Wißt ihr, was es bedeutet,
Wenn von dem Himmelszelt
Ein Stern hernieder gleitet
Und schnell zur Erde fällt?

Die Lichter, die dort glänzen
Mit wundermildem Schein,
Das sind in Strahlenkränzen
Viel tausend Engelein.

Die sind als treue Wachten
Am Himmel aufgestellt,
Daß sie auf Alles achten.
Was vorgeht in der Welt.

Wenn unten auf der Erde
Ein guter Mensch, gedrückt
Von Kummer und Beschwerde,
Voll Andacht aufwärts blickt,

Und sich zum Vater wendet
In seinem tiefen Weh,
Dann wird herabgesendet
Ein Engel aus der Höh',

Der schwebt in seine Kammer
Mit mildem Friedensschein
Und wieget seinen Jammer
In sanften Schlummer ein.

Das ist's, was es bedeutet,
Wenn von dem Himmelszelt
Ein Stern herniedergleitet
Und schnell zur Erde fällt.

Friedrich von Sallet; Aus der Sammlung: Naturleben und junge Liebe

Kant

Eines tags geschah es Kant,
daß er keine Worte fand.

Stundenlang hielt er den Mund,
und er schwieg – nicht ohne Grund.

Ihm fiel absolut nichts ein,
drum ließ er das Sprechen sein.

Erst als man zum Essen rief,
wurd er wieder kreativ,

und er sprach die schönen Worte:
„Gibt es hinterher noch Torte?“

Robert Gernhardt

Doppelmoppel

Der Herr von Doppelmoppel
Hat alle Dinge doppel.

Er hat ein Doppelkinn
Mit Doppelgruebchen drin.

Er fuehrt ein Doppelleben,
Das zweite stets daneben.

Er hat ein Doppelweib
Zum Doppelzeitvertreib.

Der Herr von Doppelmoppel
Hat eben alles doppel.

Kurt Schwitters

Die unzufriedene Straßenbahn

Sie hasste die gewohnte Strecke,
sprang aus dem Schienenstrang heraus
und wollte endlich einmal geradeaus,
statt um die Ecke.

Ein Unglück gab’s.
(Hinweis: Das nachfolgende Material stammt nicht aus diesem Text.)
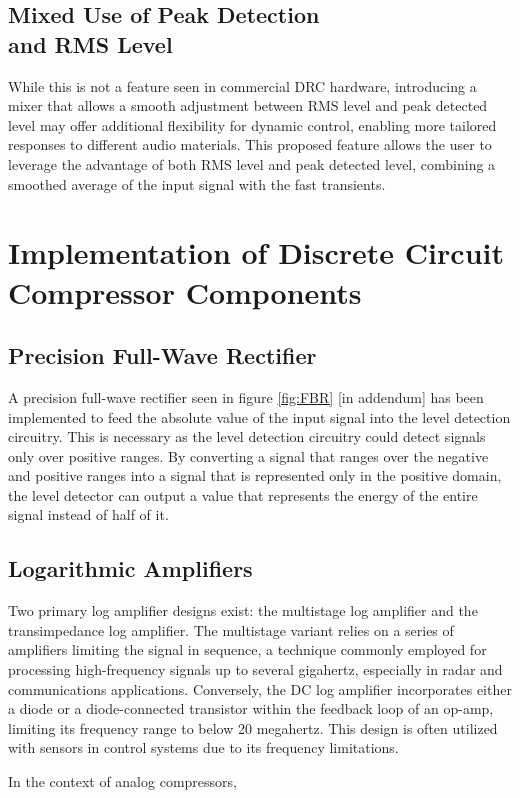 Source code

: \documentclass[10pt]{article}
\begin{document}
\begin{multicols*}{2}
            \subsection[Mixed Use of Peak Detection and RMS Level]{Mixed Use of Peak Detection\\and RMS Level}
                While this is not a feature seen in commercial DRC hardware, introducing a mixer that allows a smooth adjustment between RMS level and peak detected level may offer additional flexibility for dynamic control, enabling more tailored responses to different audio materials.
                This proposed feature allows the user to leverage the advantage of both RMS level and peak detected level, combining a smoothed average of the input signal with the fast transients.
            
        \section{Implementation of Discrete Circuit Compressor Components}

            \subsection{Precision Full-Wave Rectifier}
                A precision full-wave rectifier seen in figure \ref{fig:FBR} [in addendum] has been implemented to feed the absolute value of the input signal into the level detection circuitry. This is necessary as the level detection circuitry could detect signals only over positive ranges. By converting a signal that ranges over the negative and positive ranges into a signal that is represented only in the positive domain, the level detector can output a value that represents the energy of the entire signal instead of half of it.
                
            \subsection{Logarithmic Amplifiers} \label{sect:log-amp}
                Two primary log amplifier designs exist: the multistage log amplifier and the transimpedance log amplifier. The multistage variant relies on a series of amplifiers limiting the signal in sequence, a technique commonly employed for processing high-frequency signals up to several gigahertz, especially in radar and communications applications. Conversely, the DC log amplifier incorporates either a diode or a diode-connected transistor within the feedback loop of an op-amp, limiting its frequency range to below 20 megahertz. This design is often utilized with sensors in control systems due to its frequency limitations.\par
                In the context of analog compressors,  


\end{multicols*}
\end{document}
Und keine Reise.
Erinnert euch, bis ihr es wisst:
Wenn man als Straßenbahn geboren ist,
dann braucht man Gleise.

Erich Kästner

Manchmal

Manchmal, wenn ein Vogel ruft
oder ein Wind geht in den Zweigen
oder ein Hund bellt im fernsten Gehöft,
dann muß ich lange lauschen und schweigen.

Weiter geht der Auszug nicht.